MATERIAL PROVIDED

- - -

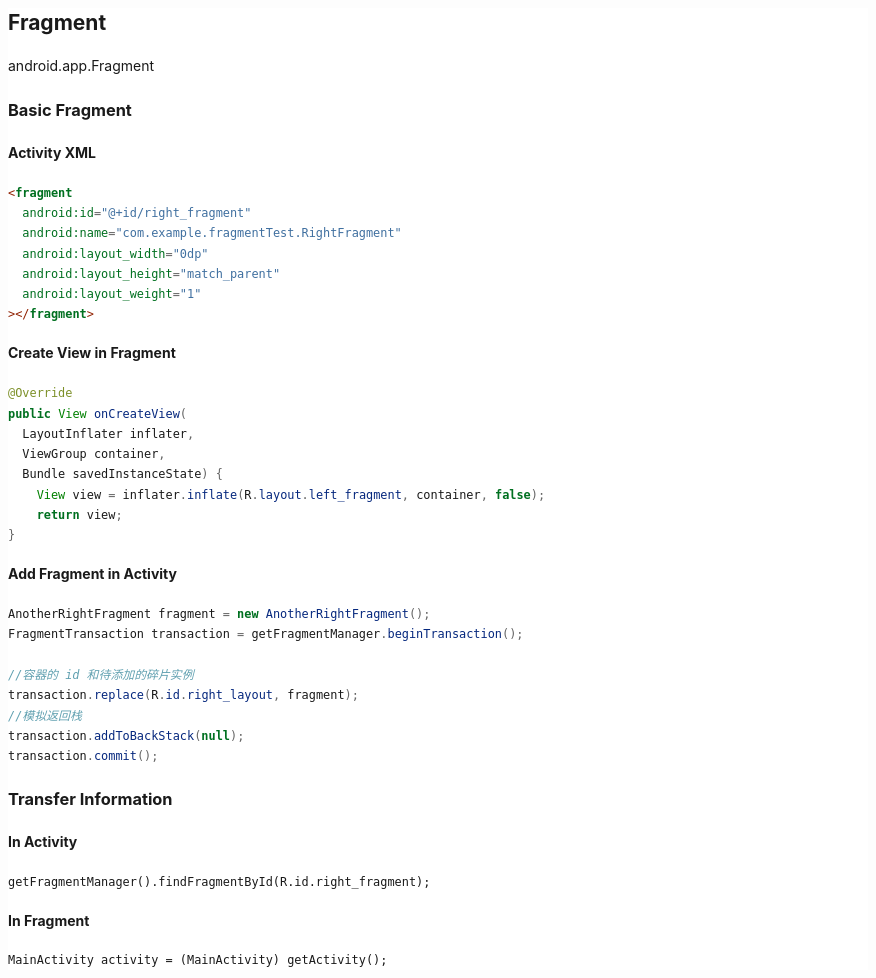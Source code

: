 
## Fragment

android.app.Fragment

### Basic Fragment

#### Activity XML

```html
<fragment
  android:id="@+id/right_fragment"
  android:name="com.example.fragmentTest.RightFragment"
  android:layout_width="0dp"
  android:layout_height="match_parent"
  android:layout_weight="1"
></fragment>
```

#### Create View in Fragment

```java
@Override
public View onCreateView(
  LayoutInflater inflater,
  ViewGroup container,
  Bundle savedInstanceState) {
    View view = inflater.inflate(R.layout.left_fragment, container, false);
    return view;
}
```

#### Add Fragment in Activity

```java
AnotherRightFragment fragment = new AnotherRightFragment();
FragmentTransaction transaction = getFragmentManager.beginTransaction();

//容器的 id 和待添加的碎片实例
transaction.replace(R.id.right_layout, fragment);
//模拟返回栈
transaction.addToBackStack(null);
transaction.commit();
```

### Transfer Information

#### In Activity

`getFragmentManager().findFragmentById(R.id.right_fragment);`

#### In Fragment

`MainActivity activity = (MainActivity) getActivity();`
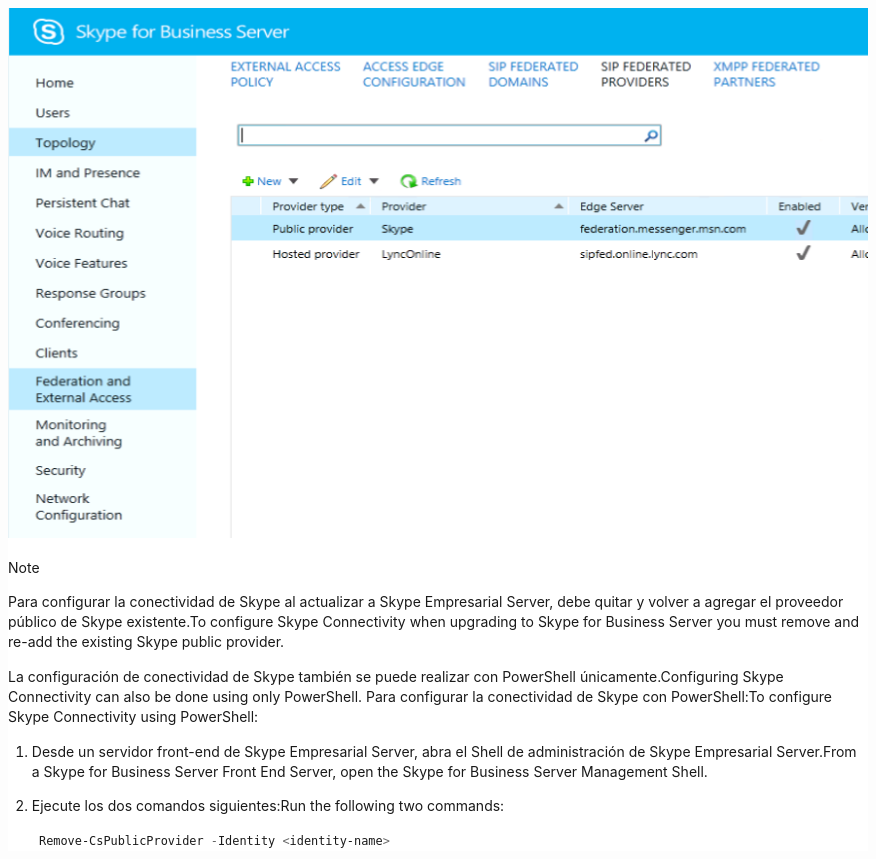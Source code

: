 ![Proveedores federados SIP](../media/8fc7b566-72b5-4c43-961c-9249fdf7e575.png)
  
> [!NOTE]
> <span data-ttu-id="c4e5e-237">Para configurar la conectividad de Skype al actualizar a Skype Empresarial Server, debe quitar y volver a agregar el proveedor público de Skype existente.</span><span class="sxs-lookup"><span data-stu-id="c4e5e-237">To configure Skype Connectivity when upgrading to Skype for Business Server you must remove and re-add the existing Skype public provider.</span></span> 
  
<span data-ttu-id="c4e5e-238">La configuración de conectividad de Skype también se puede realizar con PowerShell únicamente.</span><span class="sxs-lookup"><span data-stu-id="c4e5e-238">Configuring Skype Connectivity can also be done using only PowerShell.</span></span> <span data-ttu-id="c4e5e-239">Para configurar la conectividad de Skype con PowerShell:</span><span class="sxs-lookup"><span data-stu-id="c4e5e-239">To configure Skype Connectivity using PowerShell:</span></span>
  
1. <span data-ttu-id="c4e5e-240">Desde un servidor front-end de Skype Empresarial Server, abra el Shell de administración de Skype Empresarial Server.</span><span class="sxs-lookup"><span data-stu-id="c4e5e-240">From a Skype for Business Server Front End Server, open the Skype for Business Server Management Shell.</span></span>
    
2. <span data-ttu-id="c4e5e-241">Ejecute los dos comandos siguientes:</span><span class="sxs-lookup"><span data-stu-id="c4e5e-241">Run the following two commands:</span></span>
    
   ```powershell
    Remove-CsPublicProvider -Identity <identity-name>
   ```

- - -

REQUIRED ACTION
For the string "configure", count every line of the material where it appears and state only the count.

OUTPUT OF THE EXERCISE
2